** Task directions **
Write out word for word each line from the top of the material through the line that has "is referencing. |". Pictures do not go in.

** Data for this task **
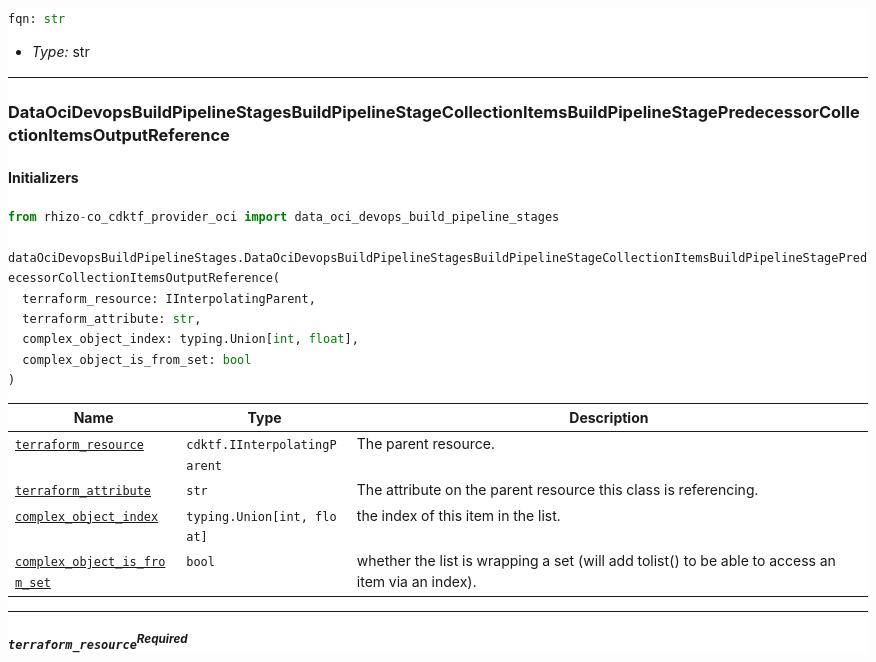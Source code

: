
 ```python
fqn: str
```

- *Type:* str

---


### DataOciDevopsBuildPipelineStagesBuildPipelineStageCollectionItemsBuildPipelineStagePredecessorCollectionItemsOutputReference <a name="DataOciDevopsBuildPipelineStagesBuildPipelineStageCollectionItemsBuildPipelineStagePredecessorCollectionItemsOutputReference" id="rhizo-co-terraform-provider-oci.dataOciDevopsBuildPipelineStages.DataOciDevopsBuildPipelineStagesBuildPipelineStageCollectionItemsBuildPipelineStagePredecessorCollectionItemsOutputReference"></a>

#### Initializers <a name="Initializers" id="rhizo-co-terraform-provider-oci.dataOciDevopsBuildPipelineStages.DataOciDevopsBuildPipelineStagesBuildPipelineStageCollectionItemsBuildPipelineStagePredecessorCollectionItemsOutputReference.Initializer"></a>

```python
from rhizo-co_cdktf_provider_oci import data_oci_devops_build_pipeline_stages

dataOciDevopsBuildPipelineStages.DataOciDevopsBuildPipelineStagesBuildPipelineStageCollectionItemsBuildPipelineStagePredecessorCollectionItemsOutputReference(
  terraform_resource: IInterpolatingParent,
  terraform_attribute: str,
  complex_object_index: typing.Union[int, float],
  complex_object_is_from_set: bool
)
```

| **Name** | **Type** | **Description** |
| --- | --- | --- |
| <code><a href="#rhizo-co-terraform-provider-oci.dataOciDevopsBuildPipelineStages.DataOciDevopsBuildPipelineStagesBuildPipelineStageCollectionItemsBuildPipelineStagePredecessorCollectionItemsOutputReference.Initializer.parameter.terraformResource">terraform_resource</a></code> | <code>cdktf.IInterpolatingParent</code> | The parent resource. |
| <code><a href="#rhizo-co-terraform-provider-oci.dataOciDevopsBuildPipelineStages.DataOciDevopsBuildPipelineStagesBuildPipelineStageCollectionItemsBuildPipelineStagePredecessorCollectionItemsOutputReference.Initializer.parameter.terraformAttribute">terraform_attribute</a></code> | <code>str</code> | The attribute on the parent resource this class is referencing. |
| <code><a href="#rhizo-co-terraform-provider-oci.dataOciDevopsBuildPipelineStages.DataOciDevopsBuildPipelineStagesBuildPipelineStageCollectionItemsBuildPipelineStagePredecessorCollectionItemsOutputReference.Initializer.parameter.complexObjectIndex">complex_object_index</a></code> | <code>typing.Union[int, float]</code> | the index of this item in the list. |
| <code><a href="#rhizo-co-terraform-provider-oci.dataOciDevopsBuildPipelineStages.DataOciDevopsBuildPipelineStagesBuildPipelineStageCollectionItemsBuildPipelineStagePredecessorCollectionItemsOutputReference.Initializer.parameter.complexObjectIsFromSet">complex_object_is_from_set</a></code> | <code>bool</code> | whether the list is wrapping a set (will add tolist() to be able to access an item via an index). |

---

##### `terraform_resource`<sup>Required</sup> <a name="terraform_resource" id="rhizo-co-terraform-provider-oci.dataOciDevopsBuildPipelineStages.DataOciDevopsBuildPipelineStagesBuildPipelineStageCollectionItemsBuildPipelineStagePredecessorCollectionItemsOutputReference.Initializer.parameter.terraformResource"></a>
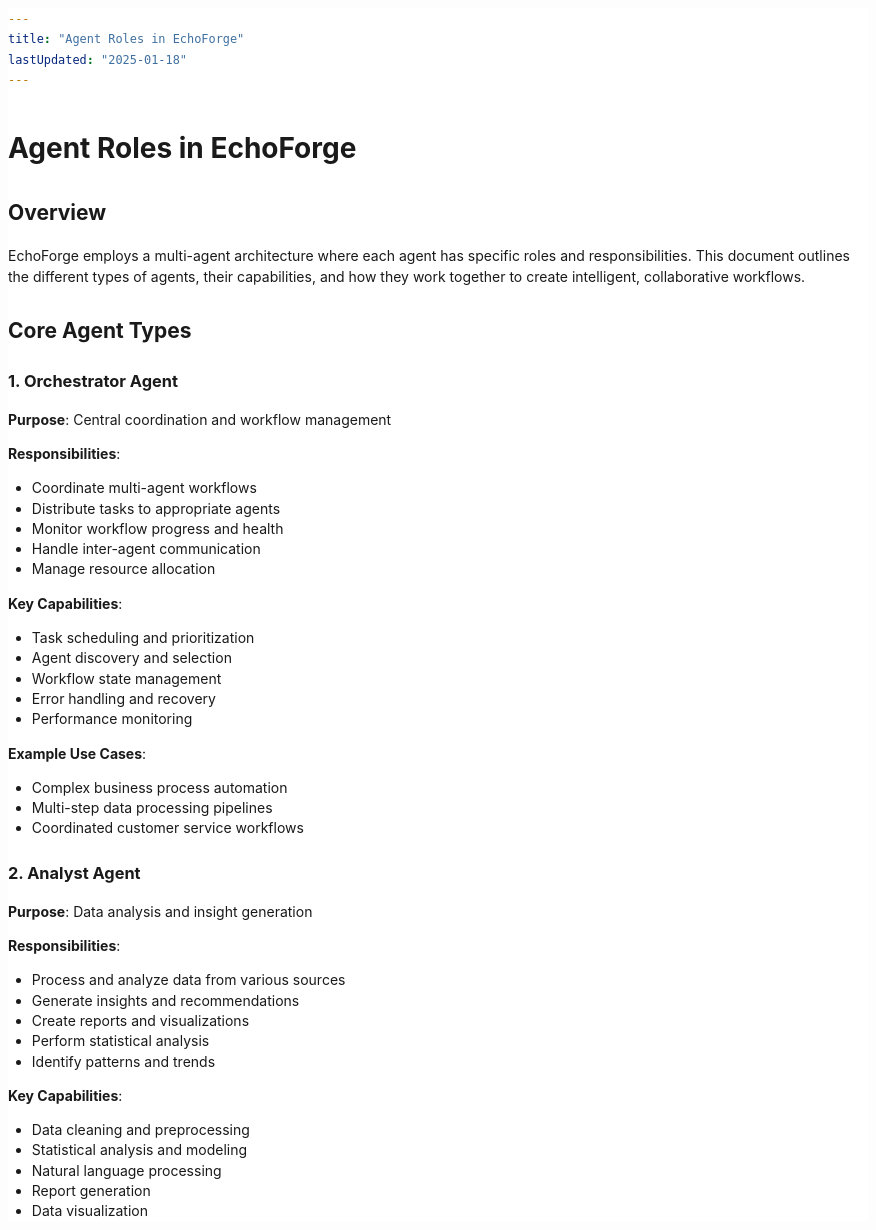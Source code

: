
 ```yaml
---
title: "Agent Roles in EchoForge"
lastUpdated: "2025-01-18"
---
```


# Agent Roles in EchoForge

## Overview

EchoForge employs a multi-agent architecture where each agent has specific roles and responsibilities. This document outlines the different types of agents, their capabilities, and how they work together to create intelligent, collaborative workflows.

## Core Agent Types

### 1. Orchestrator Agent

**Purpose**: Central coordination and workflow management

**Responsibilities**:
- Coordinate multi-agent workflows
- Distribute tasks to appropriate agents
- Monitor workflow progress and health
- Handle inter-agent communication
- Manage resource allocation

**Key Capabilities**:
- Task scheduling and prioritization
- Agent discovery and selection
- Workflow state management
- Error handling and recovery
- Performance monitoring

**Example Use Cases**:
- Complex business process automation
- Multi-step data processing pipelines
- Coordinated customer service workflows

### 2. Analyst Agent

**Purpose**: Data analysis and insight generation

**Responsibilities**:
- Process and analyze data from various sources
- Generate insights and recommendations
- Create reports and visualizations
- Perform statistical analysis
- Identify patterns and trends

**Key Capabilities**:
- Data cleaning and preprocessing
- Statistical analysis and modeling
- Natural language processing
- Report generation
- Data visualization
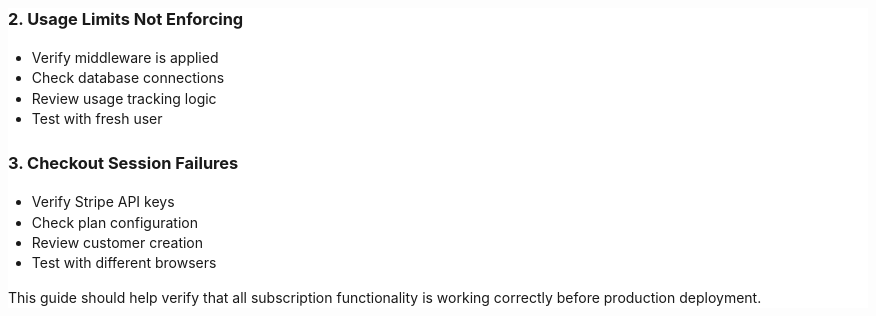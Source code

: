 ### 2. Usage Limits Not Enforcing

- Verify middleware is applied
- Check database connections
- Review usage tracking logic
- Test with fresh user

### 3. Checkout Session Failures

- Verify Stripe API keys
- Check plan configuration
- Review customer creation
- Test with different browsers

This guide should help verify that all subscription functionality is working correctly before production deployment.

** Result below **
Source code

:
 ```python
fqn: str
```

- *Type:* str

---


### DataOciDevopsBuildPipelineStagesBuildPipelineStageCollectionItemsBuildPipelineStagePredecessorCollectionItemsOutputReference <a name="DataOciDevopsBuildPipelineStagesBuildPipelineStageCollectionItemsBuildPipelineStagePredecessorCollectionItemsOutputReference" id="rhizo-co-terraform-provider-oci.dataOciDevopsBuildPipelineStages.DataOciDevopsBuildPipelineStagesBuildPipelineStageCollectionItemsBuildPipelineStagePredecessorCollectionItemsOutputReference"></a>

#### Initializers <a name="Initializers" id="rhizo-co-terraform-provider-oci.dataOciDevopsBuildPipelineStages.DataOciDevopsBuildPipelineStagesBuildPipelineStageCollectionItemsBuildPipelineStagePredecessorCollectionItemsOutputReference.Initializer"></a>

```python
from rhizo-co_cdktf_provider_oci import data_oci_devops_build_pipeline_stages

dataOciDevopsBuildPipelineStages.DataOciDevopsBuildPipelineStagesBuildPipelineStageCollectionItemsBuildPipelineStagePredecessorCollectionItemsOutputReference(
  terraform_resource: IInterpolatingParent,
  terraform_attribute: str,
  complex_object_index: typing.Union[int, float],
  complex_object_is_from_set: bool
)
```

| **Name** | **Type** | **Description** |
| --- | --- | --- |
| <code><a href="#rhizo-co-terraform-provider-oci.dataOciDevopsBuildPipelineStages.DataOciDevopsBuildPipelineStagesBuildPipelineStageCollectionItemsBuildPipelineStagePredecessorCollectionItemsOutputReference.Initializer.parameter.terraformResource">terraform_resource</a></code> | <code>cdktf.IInterpolatingParent</code> | The parent resource. |
| <code><a href="#rhizo-co-terraform-provider-oci.dataOciDevopsBuildPipelineStages.DataOciDevopsBuildPipelineStagesBuildPipelineStageCollectionItemsBuildPipelineStagePredecessorCollectionItemsOutputReference.Initializer.parameter.terraformAttribute">terraform_attribute</a></code> | <code>str</code> | The attribute on the parent resource this class is referencing. |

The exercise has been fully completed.